Der angelsächsische Immobiliendienstleister Cushman & Wakefield beobachtet seit 2009 Anzeichen der Überhitzung am deutschen Wohnungsmarkt. Zunächst hätten vor allem vermögende Inländer Wohnungen und Mehrfamilienhäuser in besten Innenstadtlagen gekauft, sagt Ulf Buhlemann, Partner aus der Berliner Deutschland-Zentrale des Unternehmens. Sie seien extrem getrieben gewesen von der Angst vor Inflation und einem möglichen Aus des Euro. Seit etwa anderthalb Jahren aber treten nach Buhlemanns Erkenntnissen vermehrt auch ausländische Investoren auf den deutschen Wohnungsmarkt. Wegen dieser in- und ausländischen Investoren macht er sich aber zumindest volkswirtschaftlich keine größeren Sorgen, da sie überwiegend mit relativ hohem Eigenkapitalanteil engagiert seien. Etwas kritischer sieht er den inzwischen nennenswerteren Anteil kleiner privater Investoren, die oftmals ohne Expertise handelten.
Auch wenn Buhlemann vor allem wegen der moderaten Kreditvergabe derzeit noch keine Blase erkennen mag: Wieder sinkende Preise hält er für nicht unwahrscheinlich, auch in Hamburg oder München. So wie der gegenwärtige Drang privater Anleger zur Wohnimmobilie als Ausdruck von Angst in der wirtschaftlichen Großwetterlage zu verstehen sei, so könne sich das Blatt schnell wieder wenden, wenn es auf den Aktienmärkten zu einem deutlichen Aufschwung komme und das Zinsniveau steige.
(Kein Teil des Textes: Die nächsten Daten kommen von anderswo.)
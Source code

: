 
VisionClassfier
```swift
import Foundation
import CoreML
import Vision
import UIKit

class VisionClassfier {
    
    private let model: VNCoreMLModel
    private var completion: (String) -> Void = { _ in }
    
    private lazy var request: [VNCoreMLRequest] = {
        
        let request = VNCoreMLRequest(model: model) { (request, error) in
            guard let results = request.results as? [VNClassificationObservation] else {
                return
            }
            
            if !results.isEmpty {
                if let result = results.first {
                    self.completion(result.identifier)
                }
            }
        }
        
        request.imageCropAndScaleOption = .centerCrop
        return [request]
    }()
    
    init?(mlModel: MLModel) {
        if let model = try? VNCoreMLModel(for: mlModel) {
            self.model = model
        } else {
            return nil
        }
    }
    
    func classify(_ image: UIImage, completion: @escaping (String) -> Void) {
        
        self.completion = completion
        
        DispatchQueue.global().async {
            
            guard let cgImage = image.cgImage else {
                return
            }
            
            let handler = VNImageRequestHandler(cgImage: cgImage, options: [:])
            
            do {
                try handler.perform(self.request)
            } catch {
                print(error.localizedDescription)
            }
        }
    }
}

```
Von Altbauwohnungen zu Plattenbauten

Schlicht „zu teuer“ findet Andreas Lewandowski inzwischen das Preisniveau in den deutschen Ballungsgebieten. Der Vorstand des börsennotierten Berliner Immobilienunternehmens Estavis investiert lieber in Wohnungen, die nicht mehr als das Zwölffache der Jahresmiete kosten - und die findet er eher in Oberzentren wie Leipzig, Görlitz, Erfurt oder Rostock. Selbst Plattenbauten kann er etwas abgewinnen: Sie seien leichter zu sanieren als Gründerzeithäuser. Zu den Kunden der Tochtergesellschaft Accentro, die derartige Wohnungen verkauft, zählen übrigens auch zahlreiche Investoren aus dem Ausland, die nicht zu den Reichen gehören, sondern ihr Geld im vermeintlich sicheren Hafen Deutschland anlegen wollen.
Der Blick auf den deutschen Wohnungsmarkt zeigt, dass er kaum generelle Urteile erlaubt, sondern den regional differenzierten Blick erfordert. Das gilt auch auf europäischer Ebene mit den einzelnen nationalen Märkten. Für den französischen Wohnungsmarkt sagen viele Fachleute seit langem einen Preiseinbruch voraus, doch er will sich nicht einstellen. Der Maklerverband Fnaim erwartet für 2012 einen Rückgang von maximal 1,5 Prozent und von 3,5 Prozent im kommenden Jahr (ohne Neubauten). Die regionalen Unterschiede sind allerdings groß.
So ging der durchschnittliche Quadratmeterpreis nach Angaben des Maklernetzes Guy Hoquet in Städten unter 20.000 Einwohnern in den vergangenen vier Jahren von 1874 Euro auf 1798 Euro zurück. In Paris stieg er dagegen von 5549 Euro auf 7836 Euro. Aufgrund der wirtschaftlichen Stagnation werden derzeit kaum Transaktionen abgeschlossen. Sowohl für Käufer als auch für Eigentümer hat die Regierung Steuervergünstigungen gestrichen. Selbst die niedrigen Hypothekenzinsen von weniger als 3,4 Prozent locken wenige Franzosen auf den Markt. Nicht zuletzt die von der sozialistischen Regierung eingeführte Deckelung der Mieten (nach dem Vorbild der deutschen Mietspiegel) dämpft die Lust der Investoren.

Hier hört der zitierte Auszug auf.